**About this task**
Output every entry below word for word, minus the images.

(Stored items)
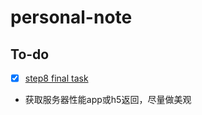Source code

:# personal-note

## To-do

- [X] [step8 final task](https://github.com/kylechou-devops/personal-note/blob/main/c/cse251/step8/Readme.md)
- 获取服务器性能app或h5返回，尽量做美观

**Task output**
Source code

:# personal-note

## To-do

- [X] [step8 final task](https://github.com/kylechou-devops/personal-note/blob/main/c/cse251/step8/Readme.md)
- 获取服务器性能app或h5返回，尽量做美观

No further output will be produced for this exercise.